JN: There is a contradictory element in my work; paradoxical and even fictional — as strange as that sounds — since an object is a concrete thing. But to actually turn that idea upside down and to wonder how something is “actually there” is of interest to me. The same applies to the material. In these works, you often do not know what material the parts are made of. And, yet, another component joined to one of these parts will be absolutely obvious as to its material and its making. I think of processes and materials as metaphors — fraught with meaning and association — and by placing disparate ones together, I hope to achieve a resonance not unlike the ringing of a tuning fork that will create a third-thing, an invented, unknown and un-nameable consequence of that conjoining.

SB: Let us speak about the concept of intimacy in relation to your work — the notion that one has to get incredibly close to engage with them. Intimacy can lead to the thorough knowledge of something or someone, but it also requires self-reflection. In the case of your work, it seems both viewer and object are significant parts of the same discovery.

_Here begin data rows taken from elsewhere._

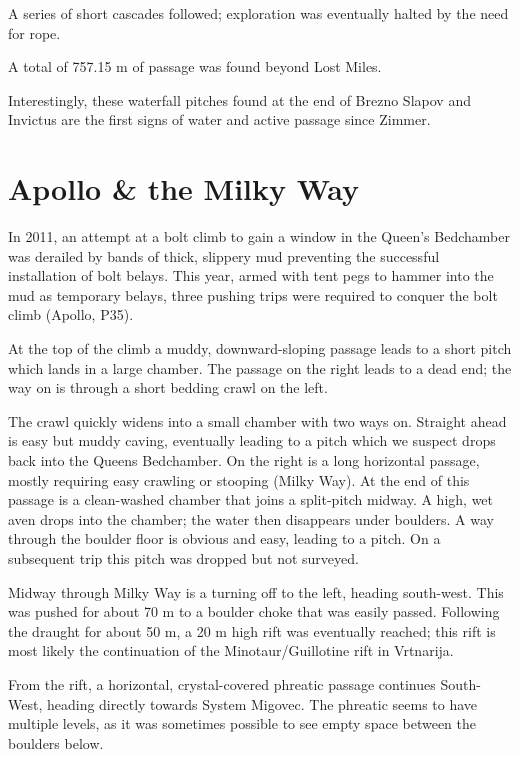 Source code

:A series of short cascades followed; exploration was eventually halted
by the need for rope.

A total of 757.15 m of passage was found beyond Lost Miles.

Interestingly, these waterfall pitches found at the end of Brezno Slapov
and Invictus are the first signs of water and active passage since
Zimmer.

\hypertarget{apollo-the-milky-way}{%
\section{Apollo \& the Milky Way}\label{apollo-the-milky-way}}

In 2011, an attempt at a bolt climb to gain a window in the Queen's
Bedchamber was derailed by bands of thick, slippery mud preventing the
successful installation of bolt belays. This year, armed with tent pegs
to hammer into the mud as temporary belays, three pushing trips were
required to conquer the bolt climb (Apollo, P35).

At the top of the climb a muddy, downward-sloping passage leads to a
short pitch which lands in a large chamber. The passage on the right
leads to a dead end; the way on is through a short bedding crawl on the
left.

The crawl quickly widens into a small chamber with two ways on. Straight
ahead is easy but muddy caving, eventually leading to a pitch which we
suspect drops back into the Queens Bedchamber. On the right is a long
horizontal passage, mostly requiring easy crawling or stooping (Milky
Way). At the end of this passage is a clean-washed chamber that joins a
split-pitch midway. A high, wet aven drops into the chamber; the water
then disappears under boulders. A way through the boulder floor is
obvious and easy, leading to a pitch. On a subsequent trip this pitch
was dropped but not surveyed.

Midway through Milky Way is a turning off to the left, heading
south-west. This was pushed for about 70 m to a boulder choke that was
easily passed. Following the draught for about 50 m, a 20 m high rift
was eventually reached; this rift is most likely the continuation of the
Minotaur/Guillotine rift in Vrtnarija.

From the rift, a horizontal, crystal-covered phreatic passage continues
South-West, heading directly towards System Migovec. The phreatic seems
to have multiple levels, as it was sometimes possible to see empty space
between the boulders below.

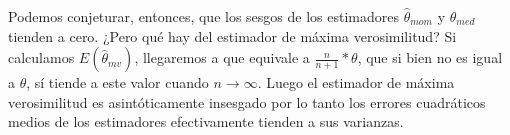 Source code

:Podemos conjeturar, entonces, que los sesgos de los estimadores $\hat{\theta}_{mom}$ y $\hat{\theta}_{med}$ tienden a cero. ¿Pero qué hay del estimador de máxima verosimilitud? Si calculamos $E(\hat{\theta}_{mv})$, llegaremos a que equivale a $\frac{n}{n+1} * \theta$, que si bien no es igual a $\theta$, sí tiende a este valor cuando $n \rightarrow \infty$. Luego el estimador de máxima verosimilitud es asintóticamente insesgado por lo tanto los errores cuadráticos medios de los estimadores efectivamente tienden a sus varianzas.
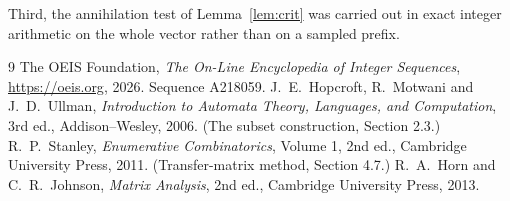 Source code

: \documentclass[11pt,a4paper]{article}
\theoremstyle{plain}
\theoremstyle{definition}
\begin{document}
Third, the annihilation test of Lemma~\ref{lem:crit} was carried out in exact integer
arithmetic on the whole vector rather than on a sampled prefix.

\begin{thebibliography}{9}
 The OEIS Foundation, \emph{The On-Line Encyclopedia of Integer
Sequences}, \url{https://oeis.org}, 2026. Sequence A218059.
 J.~E.~Hopcroft, R.~Motwani and J.~D.~Ullman, \emph{Introduction to Automata
Theory, Languages, and Computation}, 3rd ed., Addison--Wesley, 2006. (The subset
construction, Section 2.3.)
 R.~P.~Stanley, \emph{Enumerative Combinatorics}, Volume 1, 2nd ed.,
Cambridge University Press, 2011. (Transfer-matrix method, Section 4.7.)
 R.~A.~Horn and C.~R.~Johnson, \emph{Matrix Analysis}, 2nd ed., Cambridge
University Press, 2013.
\end{thebibliography}
\end{document}
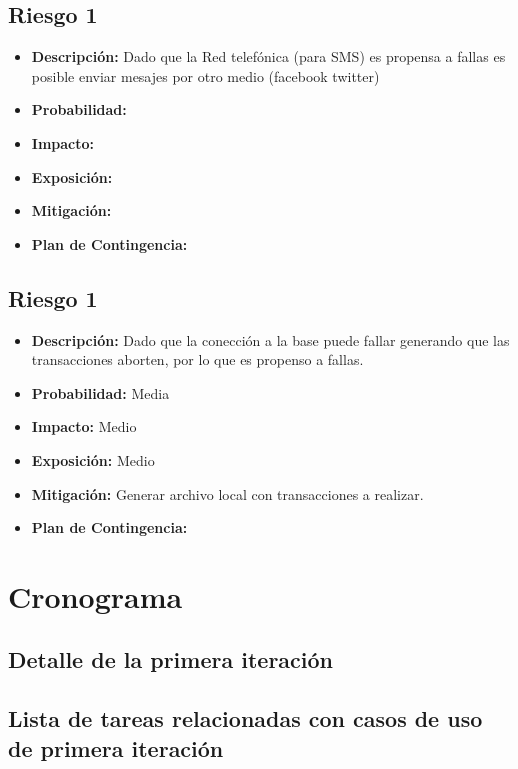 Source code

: \documentclass[a4paper, 11pt]{article}
\begin{document}
\subsection{Riesgo 1}
\begin{itemize}

\item \textbf{Descripci\'on:} Dado que la Red telefónica (para SMS) es propensa a fallas es posible enviar mesajes por otro medio (facebook twitter)
\item \textbf{Probabilidad:}
\item \textbf{Impacto:}
\item \textbf{Exposici\'on:}
\item \textbf{Mitigaci\'on:}
\item \textbf{Plan de Contingencia:}
\end{itemize}

\subsection{Riesgo 1}
\begin{itemize}

\item \textbf{Descripci\'on:} Dado que la conección a la base puede fallar generando que las transacciones aborten, por lo que es propenso a fallas.
\item \textbf{Probabilidad:} Media
\item \textbf{Impacto:} Medio
\item \textbf{Exposici\'on:} Medio
\item \textbf{Mitigaci\'on:} Generar archivo local con transacciones a realizar.
\item \textbf{Plan de Contingencia:} 
\end{itemize}

\newpage

\section{Cronograma}


\subsection{Detalle de la primera iteraci\'on}


\subsection{Lista de tareas relacionadas con casos de uso de primera iteraci\'on}
\end{document}

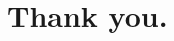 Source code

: \documentclass[12pt, aspectratio=169]{beamer}
\begin{document}









    \section*{Thank you.}
\end{document}
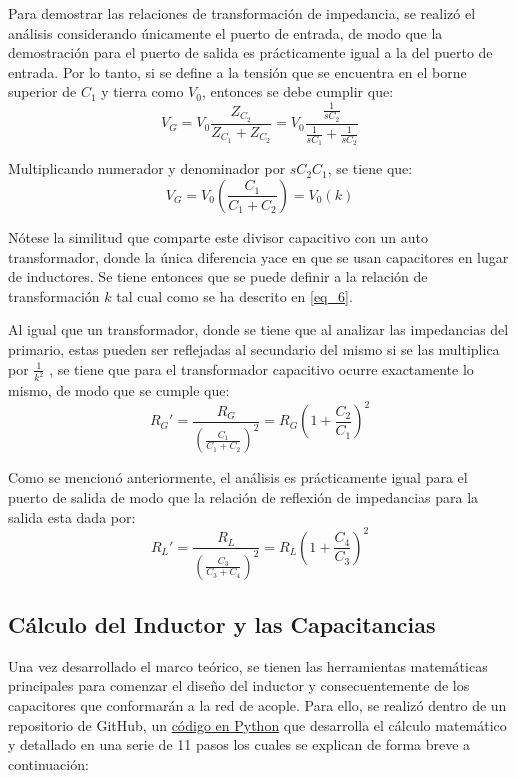 \documentclass[conference]{IEEEtran}
\begin{document}
Para demostrar las relaciones de transformación de impedancia, se realizó el análisis considerando únicamente el puerto de entrada, de modo que la demostración para el puerto de salida es prácticamente igual a la del puerto de entrada. Por lo tanto, si se define a la tensión que se encuentra en el borne superior de $C_{1}$ y tierra como $V_0$, entonces se debe cumplir que:
\begin{equation}
    V_{G} = V_{0} \frac{Z_{C_{2}}}{Z_{C_{1}} + Z_{C_{2}}} = V_{0} \frac{\frac{1}{sC_{2}}}{\frac{1}{sC_{1}} + \frac{1}{sC_{2}}}
    \label{eq_5}
\end{equation}

Multiplicando numerador y denominador por $sC_{2}C_{1}$, se tiene que:
\begin{equation}
    V_{G} = V_{0} \left(\frac{C_{1}}{C_{1} + C_{2}}\right) = V_{0}(k)
    \label{eq_6}
\end{equation}

Nótese la similitud que comparte este divisor capacitivo con un auto transformador, donde la única diferencia yace en que se usan capacitores en lugar de inductores. Se tiene entonces que se puede definir a la relación de transformación $k$ tal cual como se ha descrito en \eqref{eq_6}.

Al igual que un transformador, donde se tiene que al analizar las impedancias del primario, estas pueden ser reflejadas al secundario del mismo si se las multiplica por $\frac{1}{k^{2}}$ \cite{B1}, se tiene que para el transformador capacitivo ocurre exactamente lo mismo, de modo que se cumple que:
\begin{equation}
    R_{G}' = \frac{R_{G}}{\left(\frac{C_{1}}{C_{1} + C_{2}}\right)^{2}} = R_{G} \left(1 + \frac{C_{2}}{C_{1}}\right)^{2}
    \label{eq_7}
\end{equation}

Como se mencionó anteriormente, el análisis es prácticamente igual para el puerto de salida de modo que la relación de reflexión de impedancias para la salida esta dada por:
\begin{equation}
    R_{L}' = \frac{R_{L}}{\left(\frac{C_{3}}{C_{3} + C_{4}}\right)^{2}} = R_{L} \left(1 + \frac{C_{4}}{C_{3}}\right)^{2}
    \label{eq_8}
\end{equation}



\subsection{Cálculo del Inductor y las Capacitancias}                       
Una vez desarrollado el marco teórico, se tienen las herramientas matemáticas principales para comenzar el diseño del inductor y consecuentemente de los capacitores que conformarán a la red de acople. Para ello, se realizó dentro de un repositorio de GitHub, un \href{https://github.com/ErnestMonja/Electronica_Analogica_III/blob/main/Trabajo%20Pr%C3%A1ctico%20N%C2%B01%20-%20Circuitos%20Sintonizados/TP1%20-%20Script%20de%20Inductor-Capacitores%20(Final).ipynb}{código en Python} \cite{B2} que desarrolla el cálculo matemático y detallado en una serie de 11 pasos los cuales se explican de forma breve a continuación:
\end{document}
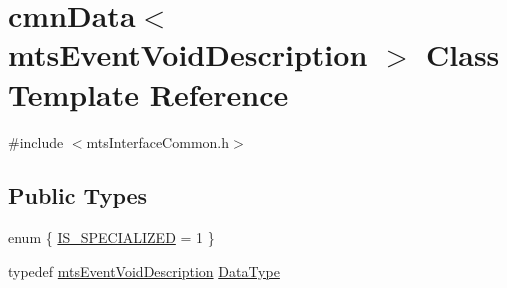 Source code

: \hypertarget{classcmn_data_3_01mts_event_void_description_01_4}{}\section{cmn\+Data$<$ mts\+Event\+Void\+Description $>$ Class Template Reference}
\label{classcmn_data_3_01mts_event_void_description_01_4}


{\ttfamily \#include $<$mts\+Interface\+Common.\+h$>$}

\subsection*{Public Types}
\begin{DoxyCompactItemize}
\item 
enum \{ \hyperlink{classcmn_data_3_01mts_event_void_description_01_4_a40ed88ad4390d65cb78e0bbd37058585a8f4c9213f90aafa7f2994e431f5d9418}{I\+S\+\_\+\+S\+P\+E\+C\+I\+A\+L\+I\+Z\+E\+D} = 1
 \}
\item 
typedef \hyperlink{classmts_event_void_description}{mts\+Event\+Void\+Description} \hyperlink{classcmn_data_3_01mts_event_void_description_01_4_ae99d827ac01b4f0ef589606af2924260}{Data\+Type}
\end{DoxyCompactItemize}
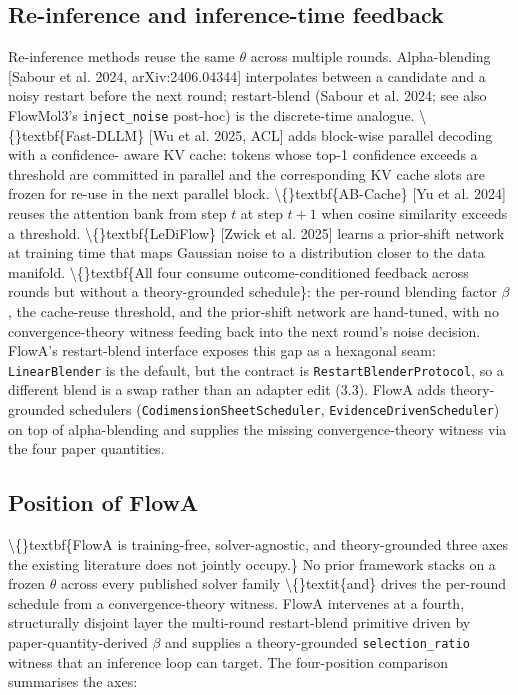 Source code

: \documentclass[preprint,3p,times,twocolumn]{elsarticle}
\begin{document}
\subsection{Re-inference and inference-time feedback}
Re-inference methods reuse the same $\theta$ across multiple rounds. Alpha-blending [Sabour et al. 2024, arXiv:2406.04344] interpolates between a candidate and a noisy restart before the next round; restart-blend (Sabour et al. 2024; see also FlowMol3's \texttt{inject\_noise} post-hoc) is the discrete-time analogue. \textbackslash\{\}textbf\{Fast-DLLM\} [Wu et al. 2025, ACL] adds block-wise parallel decoding with a confidence- aware KV cache: tokens whose top-1 confidence exceeds a threshold are committed in parallel and the corresponding KV cache slots are frozen for re-use in the next parallel block. \textbackslash\{\}textbf\{AB-Cache\} [Yu et al. 2024] reuses the attention bank from step $t$ at step $t+1$ when cosine similarity exceeds a threshold. \textbackslash\{\}textbf\{LeDiFlow\} [Zwick et al. 2025] learns a prior-shift network at training time that maps Gaussian noise to a distribution closer to the data manifold. \textbackslash\{\}textbf\{All four consume outcome-conditioned feedback across rounds but without a theory-grounded schedule\}: the per-round blending factor $\beta$, the cache-reuse threshold, and the prior-shift network are hand-tuned, with no convergence-theory witness feeding back into the next round's noise decision. FlowA's restart-blend interface exposes this gap as a hexagonal seam: \texttt{LinearBlender} is the default, but the contract is \texttt{RestartBlenderProtocol}, so a different blend is a swap rather than an adapter edit (3.3). FlowA adds theory-grounded schedulers (\texttt{CodimensionSheetScheduler}, \texttt{EvidenceDrivenScheduler}) on top of alpha-blending and supplies the missing convergence-theory witness via the four paper quantities.

\subsection{Position of FlowA}
\textbackslash\{\}textbf\{FlowA is training-free, solver-agnostic, and theory-grounded  three axes the existing literature does not jointly occupy.\} No prior framework stacks on a frozen $\theta$ across every published solver family \textbackslash\{\}textit\{and\} drives the per-round schedule from a convergence-theory witness. FlowA intervenes at a fourth, structurally disjoint layer  the multi-round restart-blend primitive driven by paper-quantity-derived $\beta$  and supplies a theory-grounded \texttt{selection\_ratio} witness that an inference loop can target. The four-position comparison summarises the axes:
\end{document}
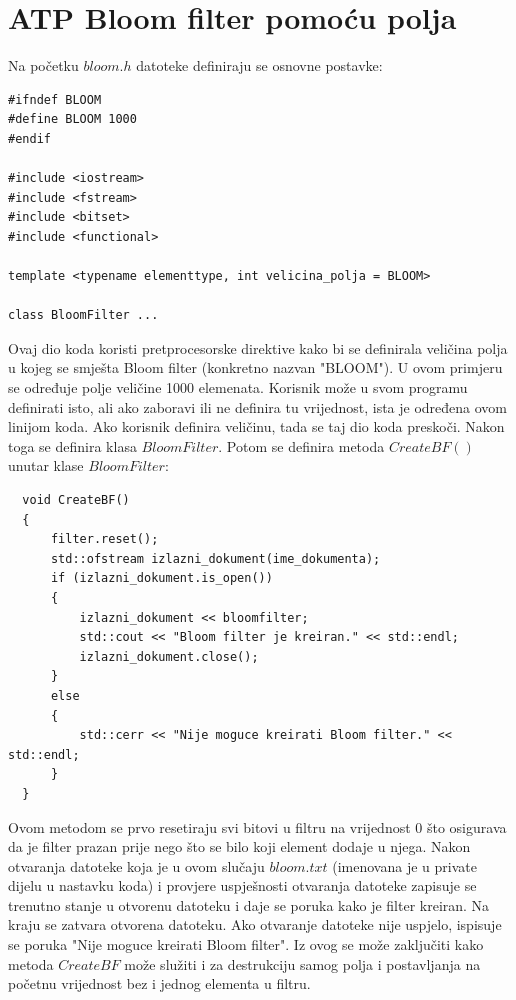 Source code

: \documentclass{foi}
\begin{document}
\section{ATP Bloom filter pomoću polja}

Na početku $bloom.h$ datoteke definiraju se osnovne postavke:

\begin{lstlisting}
#ifndef BLOOM
#define BLOOM 1000
#endif

#include <iostream>
#include <fstream>
#include <bitset>
#include <functional>

template <typename elementtype, int velicina_polja = BLOOM>

class BloomFilter ...
\end{lstlisting}

Ovaj dio koda koristi pretprocesorske direktive kako bi se definirala veličina polja u kojeg se smješta Bloom filter (konkretno nazvan "BLOOM"). U ovom primjeru se određuje polje veličine 1000 elemenata. Korisnik može u svom programu definirati isto, ali ako zaboravi ili ne definira tu vrijednost, ista je određena ovom linijom koda. Ako korisnik definira veličinu, tada se taj dio koda preskoči. Nakon toga se definira klasa $BloomFilter$.
\newpage
Potom se definira metoda $CreateBF()$ unutar klase $BloomFilter$:

\begin{lstlisting}
  void CreateBF()
  {
      filter.reset();
      std::ofstream izlazni_dokument(ime_dokumenta);
      if (izlazni_dokument.is_open())
      {
          izlazni_dokument << bloomfilter;
          std::cout << "Bloom filter je kreiran." << std::endl;
          izlazni_dokument.close();
      }
      else
      {
          std::cerr << "Nije moguce kreirati Bloom filter." << std::endl;
      }
  }
\end{lstlisting}

Ovom metodom se prvo resetiraju svi bitovi u filtru na vrijednost $0$ što osigurava da je filter prazan prije nego što se bilo koji element dodaje u njega. Nakon otvaranja datoteke koja je u ovom slučaju $bloom.txt$ (imenovana je u private dijelu u nastavku koda) i provjere uspješnosti otvaranja datoteke zapisuje se trenutno stanje u otvorenu datoteku i daje se poruka kako je filter kreiran. Na kraju se zatvara otvorena datoteku. Ako otvaranje datoteke nije uspjelo, ispisuje se poruka "Nije moguce kreirati Bloom filter". Iz ovog se može zaključiti kako metoda $CreateBF$ može služiti i za destrukciju samog polja i postavljanja na početnu vrijednost bez i jednog elementa u filtru.
\end{document}
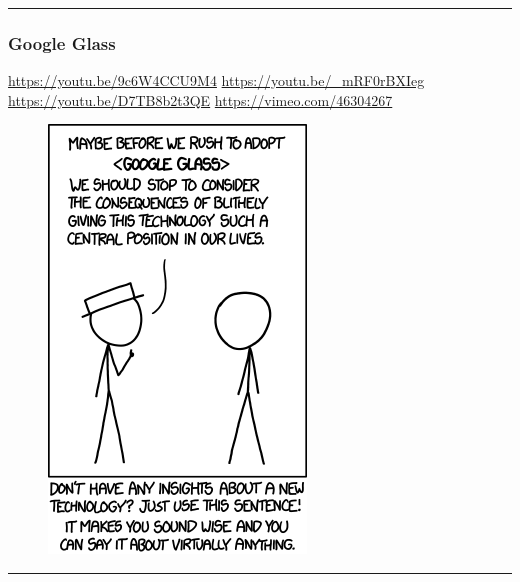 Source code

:\documentclass[
  letterpaper,
  DIV=11,
  numbers=noendperiod,
  oneside]{scrartcl}
\begin{document}
\begin{center}\rule{0.5\linewidth}{0.5pt}\end{center}

\hypertarget{google-glass}{%
\subsubsection{Google Glass}\label{google-glass}}

\url{https://youtu.be/9c6W4CCU9M4} \url{https://youtu.be/_mRF0rBXIeg}
\url{https://youtu.be/D7TB8b2t3QE} \url{https://vimeo.com/46304267}

\begin{figure}

\href{https://www.explainxkcd.com/wiki/index.php/Category:Google_Glass}{\includegraphics{../img/insight.png}}

\end{figure}

\begin{center}\rule{0.5\linewidth}{0.5pt}\end{center}
\end{document}
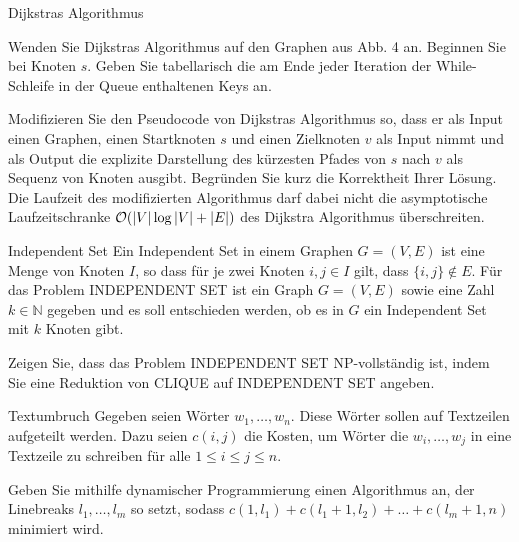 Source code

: \documentclass{exercisesheet}
\begin{document}
\begin{eexercises}{Dijkstras Algorithmus}{
  }
  \item Wenden Sie Dijkstras Algorithmus auf den Graphen aus Abb. 4 an. Beginnen Sie bei Knoten $s$. Geben Sie tabellarisch die am Ende jeder Iteration der While-Schleife in der Queue enthaltenen Keys an.
  \item Modifizieren Sie den Pseudocode von Dijkstras Algorithmus so, dass er als Input einen Graphen, einen Startknoten $s$ und einen Zielknoten $v$ als Input nimmt und als Output die explizite Darstellung des kürzesten Pfades von $s$ nach $v$ als Sequenz von Knoten ausgibt. Begründen Sie kurz die Korrektheit Ihrer Lösung. Die Laufzeit des modifizierten Algorithmus darf dabei nicht die asymptotische Laufzeitschranke $\mathcal{O}(|V| \log |V| + |E|)$ des Dijkstra Algorithmus überschreiten.
\end{eexercises}



\begin{exercise}{Independent Set}
  Ein Independent Set in einem Graphen $G = (V, E)$ ist eine Menge von Knoten $I$, so dass für je zwei Knoten $i, j \in I$ gilt, dass $\{i, j\} \notin E$. Für das Problem INDEPENDENT SET ist ein Graph $G = (V, E)$ sowie eine Zahl $k \in \mathbb{N}$ gegeben und es soll entschieden werden, ob es in $G$ ein Independent Set mit $k$ Knoten gibt.\par
  Zeigen Sie, dass das Problem INDEPENDENT SET NP-vollständig ist, indem Sie eine Reduktion von CLIQUE auf INDEPENDENT SET angeben.
\end{exercise}

\begin{exercise}{Textumbruch}
  Gegeben seien Wörter $w_1, \ldots, w_n$. Diese Wörter sollen auf Textzeilen aufgeteilt werden. Dazu seien $c(i, j)$ die Kosten, um Wörter die $w_i, \ldots, w_j$ in eine Textzeile zu schreiben für alle $1 \leq i \leq j \leq n$.\par
  Geben Sie mithilfe dynamischer Programmierung einen Algorithmus an, der Linebreaks $l_1, \ldots, l_m$ so setzt, sodass $c(1,l_1)+c(l_1 +1,l_2)+\ldots+c(l_m +1,n)$ minimiert wird.
\end{exercise}
\end{document}
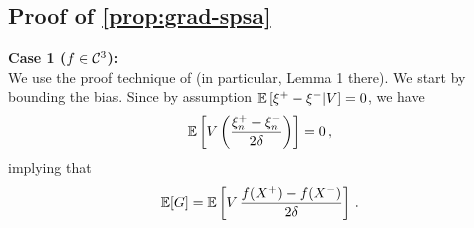 

%
%
%
%

\subsection{Proof of \cref{prop:grad-spsa}}
\textbf{Case 1 ($f \in \mathcal{C}^3$):}\ \\
We use the proof technique of \cite{spall1992multivariate}
  (in particular, Lemma 1 there).
We start by bounding the bias.
Since by assumption $\mathbb{E}\left[ \xi^+-\xi^-|V\right]=0$, we have
\begin{align*}
\mathbb{E}\left[  V\left(\dfrac{\xi_n^+ - \xi_n^-}{2\delta}\right) \right]= 0\,,
\end{align*}
implying that
\begin{align*}
\mathbb{E}[G] =  \mathbb{E}\left[V\,  \dfrac{f(X^+)  -f(X^-)}{2\delta} \right]\,.
\end{align*}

JN: Yes, that’s what intimacy is; a discovery made together, because you are giving up something in exchange for something you gain. I could compare it to two dogs approaching one another, you don’t know if you will be bitten or licked. There is danger, anxiety, humor and joy all wrapped together. If your position is nose to nose, there is no peripheral vision. You are too close. In addition, your way of looking becomes very feeling-full and, I hope, emotional — not in a literal “this story made me cry” way, but in a way that only intimacy can bear. That is the quality that interests me. Basically, I want the viewer to think, “What is this thing and what am I doing here asking the question, ‘what is this thing’? If one can extend that thought then one might ask, ‘what am I doing here’? And then, when one encounters things out in the world that are unfamiliar there might be a funny little echo, a memory of the encounter with this sculpture to help you unlock and unblock other things unknown. The sculptures then, at best, become instruments of consciousness-raising.